Gwiazda IGR J1104-6103 została odkryta przez należącego do Europejskiej Agencji Kosmicznej satelitę INTEGRAL. Naukowcy zaklasyfikowali ją jako pulsar, czyli szybko obracającą się gwiazdę neutronową, która powstała w wyniku eksplozji supernowej (15 tys. lat temu). Według ekspertów, IGR J11014 jest najszybszym znanym pulsarem. Prędkość poruszania się tej gwiazdy szacowana jest na 8 mln km/h.
Najdłuższy "ogon", jaki udało się zaobserwować
Niedawno badaczom udało się również zauważyć, że IGR J1104-6103 ma jeszcze jedną rzadko spotykaną cechę. Ciągnie za sobą dżet (strumień plazmowej materii), którego długość sięga 37 lat świetlnych.

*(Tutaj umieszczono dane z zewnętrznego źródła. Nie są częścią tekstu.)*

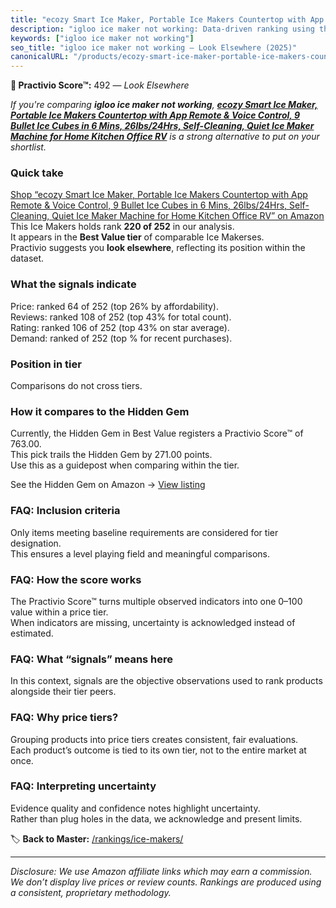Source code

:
 ```yaml
---
title: "ecozy Smart Ice Maker, Portable Ice Makers Countertop with App Remote & Voice Control, 9 Bullet Ice Cubes in 6 Mins, 26lbs/24Hrs, Self-Cleaning, Quiet Ice Maker Machine for Home Kitchen Office RV"
description: "igloo ice maker not working: Data-driven ranking using the Practivio Score™. Positioned by quality, value, demand, findability, momentum."
keywords: ["igloo ice maker not working"]
seo_title: "igloo ice maker not working — Look Elsewhere (2025)"
canonicalURL: "/products/ecozy-smart-ice-maker-portable-ice-makers-countertop-with-app-remote-voice-control-9-bullet-ice-cubes-in-6-mins-26lbs24hrs-self-cleaning-quiet-ice-maker-machine-for-home-kitchen-office-rv-B0D7M7CZK4/"
---
```


**🚫 Practivio Score™:** 492 — _Look Elsewhere_


*If you're comparing **igloo ice maker not working**, **[ecozy Smart Ice Maker, Portable Ice Makers Countertop with App Remote & Voice Control, 9 Bullet Ice Cubes in 6 Mins, 26lbs/24Hrs, Self-Cleaning, Quiet Ice Maker Machine for Home Kitchen Office RV](https://www.amazon.com/dp/B0D7M7CZK4?tag=practivio-20)** is a strong alternative to put on your shortlist.*
### Quick take
[Shop “ecozy Smart Ice Maker, Portable Ice Makers Countertop with App Remote & Voice Control, 9 Bullet Ice Cubes in 6 Mins, 26lbs/24Hrs, Self-Cleaning, Quiet Ice Maker Machine for Home Kitchen Office RV” on Amazon](https://www.amazon.com/dp/B0D7M7CZK4?tag=practivio-20)
This Ice Makers holds rank **220 of 252** in our analysis.  
It appears in the **Best Value tier** of comparable Ice Makerses.  
Practivio suggests you **look elsewhere**, reflecting its position within the dataset.

### What the signals indicate
Price: ranked 64 of 252 (top 26% by affordability).  
Reviews: ranked 108 of 252 (top 43% for total count).  
Rating: ranked 106 of 252 (top 43% on star average).  
Demand: ranked  of 252 (top % for recent purchases).

### Position in tier
Comparisons do not cross tiers.

### How it compares to the Hidden Gem
Currently, the Hidden Gem in Best Value registers a Practivio Score™ of 763.00.  
This pick trails the Hidden Gem by 271.00 points.  
Use this as a guidepost when comparing within the tier.  

See the Hidden Gem on Amazon → [View listing](https://www.amazon.com/dp/B00197WV7I?tag=practivio-20)

### FAQ: Inclusion criteria
Only items meeting baseline requirements are considered for tier designation.  
This ensures a level playing field and meaningful comparisons.

### FAQ: How the score works
The Practivio Score™ turns multiple observed indicators into one 0–100 value within a price tier.  
When indicators are missing, uncertainty is acknowledged instead of estimated.

### FAQ: What “signals” means here
In this context, signals are the objective observations used to rank products alongside their tier peers.

### FAQ: Why price tiers?
Grouping products into price tiers creates consistent, fair evaluations.  
Each product’s outcome is tied to its own tier, not to the entire market at once.

### FAQ: Interpreting uncertainty
Evidence quality and confidence notes highlight uncertainty.  
Rather than plug holes in the data, we acknowledge and present limits.


🏷️ **Back to Master:** [/rankings/ice-makers/](/rankings/ice-makers/)

---
_Disclosure: We use Amazon affiliate links which may earn a commission. We don’t display live prices or review counts. Rankings are produced using a consistent, proprietary methodology._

Jak dotąd jest to najdłuższy strumień, jaki udało się zaobserwować.
- Nigdy nie widzieliśmy obiektu, który poruszałby się tak szybko, a przy tym wysyłał tak długi dżet - powiedziała Lucia Pavan z Uniwersytetu w Genewie, która brała udział w badaniach. - Dla porównania, wysyłany przez IGR J11014-6103 strumień jest prawie 10 razy dłuższy niż odległość od Słońca do gwiazdy najbliższej naszemu Układowi Słonecznemu - dodała.

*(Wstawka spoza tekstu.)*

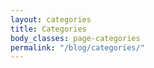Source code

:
 ```yaml
---
layout: categories
title: Categories
body_classes: page-categories
permalink: "/blog/categories/"
---
```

Zaskoczeni pewną "nową strukturą"
W jaki sposób udało się dokonać tego odkrycia badaczom? Eksperci połączyli obrazy, które zrobione zostały w kilku zakresach długości fali. Następnie na ich podstawie stworzyli zdjęcie, na którym doskonale widać pulsar z dżetem i pozostałość po supernowej (SNR MSH 11-16 A).
Po analizie fotografii naukowców zaskoczyła pewna ciekawa struktura, tzw. "mgławica wiatru pulsara". Jest to kokon wysokoenergetycznych cząstek, który spowija pulsar i prowadzi do powstania śladu podobnego do warkocza komety. Naukowcy strukturę tę nazywają plerionem. Z analizy wynika, że mgławica wiatru pulsara jest prostopadła do kierunku dżetu. Naukowcy zaznaczają, że to bardzo nietypowe, bo zazwyczaj ich kierunki są zgodne.
Winne egzotyczne procesy fizyczne
- Kiedy pulsar porusza się w jedną stronę, a strumień energii w inną, to dostarcza nam wskazówek, że mogą zachodzić jakieś "egzotyczne" procesy fizyczne podczas wybuchów gwiazd - zaznaczył współautor badania Gerd Puehlhofer z Uniwersytetu w Tybindze.
Wyniki badań zostały opublikowane na łamach czasopisma "Astronomy & Astrophysics".